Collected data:
■ ■ ■ ■ ■

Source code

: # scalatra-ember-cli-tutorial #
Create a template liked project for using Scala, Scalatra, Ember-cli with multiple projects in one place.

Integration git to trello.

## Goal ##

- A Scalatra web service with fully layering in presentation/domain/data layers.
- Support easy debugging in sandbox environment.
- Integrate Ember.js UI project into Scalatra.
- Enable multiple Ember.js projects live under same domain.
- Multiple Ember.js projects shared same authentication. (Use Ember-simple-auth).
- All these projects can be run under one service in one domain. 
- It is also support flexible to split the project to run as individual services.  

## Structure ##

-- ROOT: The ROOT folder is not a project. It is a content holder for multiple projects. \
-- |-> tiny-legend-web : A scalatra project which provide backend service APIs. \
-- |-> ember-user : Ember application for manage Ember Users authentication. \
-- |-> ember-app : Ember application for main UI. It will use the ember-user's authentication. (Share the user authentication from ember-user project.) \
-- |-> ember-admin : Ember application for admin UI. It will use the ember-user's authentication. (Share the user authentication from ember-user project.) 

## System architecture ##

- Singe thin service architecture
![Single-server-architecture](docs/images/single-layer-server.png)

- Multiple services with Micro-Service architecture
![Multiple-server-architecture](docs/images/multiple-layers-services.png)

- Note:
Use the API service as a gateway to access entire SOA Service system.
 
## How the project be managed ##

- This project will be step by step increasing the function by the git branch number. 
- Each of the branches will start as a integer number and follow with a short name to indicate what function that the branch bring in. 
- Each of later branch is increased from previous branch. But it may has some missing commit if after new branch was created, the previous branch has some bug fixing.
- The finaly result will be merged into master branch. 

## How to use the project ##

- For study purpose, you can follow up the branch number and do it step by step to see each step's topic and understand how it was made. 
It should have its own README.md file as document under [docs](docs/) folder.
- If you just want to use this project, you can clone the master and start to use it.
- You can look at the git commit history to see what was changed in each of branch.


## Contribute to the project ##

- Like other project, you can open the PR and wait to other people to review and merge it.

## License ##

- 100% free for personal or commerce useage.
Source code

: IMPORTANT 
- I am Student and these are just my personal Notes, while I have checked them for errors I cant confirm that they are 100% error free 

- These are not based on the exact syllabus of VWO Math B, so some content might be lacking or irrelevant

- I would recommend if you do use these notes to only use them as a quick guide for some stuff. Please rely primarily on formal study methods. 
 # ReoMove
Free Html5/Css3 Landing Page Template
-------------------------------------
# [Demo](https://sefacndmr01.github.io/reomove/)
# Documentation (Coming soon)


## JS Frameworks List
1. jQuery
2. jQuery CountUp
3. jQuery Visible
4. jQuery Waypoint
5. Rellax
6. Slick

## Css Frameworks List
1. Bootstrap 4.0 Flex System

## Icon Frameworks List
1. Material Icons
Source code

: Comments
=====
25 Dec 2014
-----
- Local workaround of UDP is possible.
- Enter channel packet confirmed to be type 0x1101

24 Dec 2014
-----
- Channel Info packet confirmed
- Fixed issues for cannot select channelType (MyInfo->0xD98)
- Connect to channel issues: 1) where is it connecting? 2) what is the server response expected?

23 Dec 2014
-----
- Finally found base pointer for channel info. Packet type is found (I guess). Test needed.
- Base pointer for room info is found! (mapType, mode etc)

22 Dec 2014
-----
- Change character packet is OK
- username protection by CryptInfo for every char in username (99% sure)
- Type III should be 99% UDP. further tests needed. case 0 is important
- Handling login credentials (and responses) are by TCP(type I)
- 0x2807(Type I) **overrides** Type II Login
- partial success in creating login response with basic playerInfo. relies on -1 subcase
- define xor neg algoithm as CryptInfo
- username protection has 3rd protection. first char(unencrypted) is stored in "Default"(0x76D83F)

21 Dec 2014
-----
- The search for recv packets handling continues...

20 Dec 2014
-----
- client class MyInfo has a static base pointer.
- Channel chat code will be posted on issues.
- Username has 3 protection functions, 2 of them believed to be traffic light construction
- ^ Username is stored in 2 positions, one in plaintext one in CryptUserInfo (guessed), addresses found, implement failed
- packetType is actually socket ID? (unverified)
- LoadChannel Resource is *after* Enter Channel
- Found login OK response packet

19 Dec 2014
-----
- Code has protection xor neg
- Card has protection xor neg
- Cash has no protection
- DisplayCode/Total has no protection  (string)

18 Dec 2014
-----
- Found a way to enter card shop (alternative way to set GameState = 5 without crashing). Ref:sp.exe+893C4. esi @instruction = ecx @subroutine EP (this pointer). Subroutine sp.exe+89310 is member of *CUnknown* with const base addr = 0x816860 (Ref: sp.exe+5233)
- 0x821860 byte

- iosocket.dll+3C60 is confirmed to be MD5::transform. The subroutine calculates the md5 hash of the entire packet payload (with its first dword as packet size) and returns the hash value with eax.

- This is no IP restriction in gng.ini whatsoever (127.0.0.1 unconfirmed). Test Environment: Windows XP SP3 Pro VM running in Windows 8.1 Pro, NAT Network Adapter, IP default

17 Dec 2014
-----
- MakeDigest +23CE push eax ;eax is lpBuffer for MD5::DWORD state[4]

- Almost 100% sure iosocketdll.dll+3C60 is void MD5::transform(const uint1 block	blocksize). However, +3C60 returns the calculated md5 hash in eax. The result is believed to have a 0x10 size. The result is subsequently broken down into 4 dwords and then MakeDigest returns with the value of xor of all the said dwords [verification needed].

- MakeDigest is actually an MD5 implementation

■ ■ ■ ■ ■

#### [Task details]
Lines in the records above that carry the word "from" are to be located and copied.

#### [Response to the exercise]
-- |-> ember-app : Ember application for main UI. It will use the ember-user's authentication. (Share the user authentication from ember-user project.) \
-- |-> ember-admin : Ember application for admin UI. It will use the ember-user's authentication. (Share the user authentication from ember-user project.) 
- Each of later branch is increased from previous branch. But it may has some missing commit if after new branch was created, the previous branch has some bug fixing.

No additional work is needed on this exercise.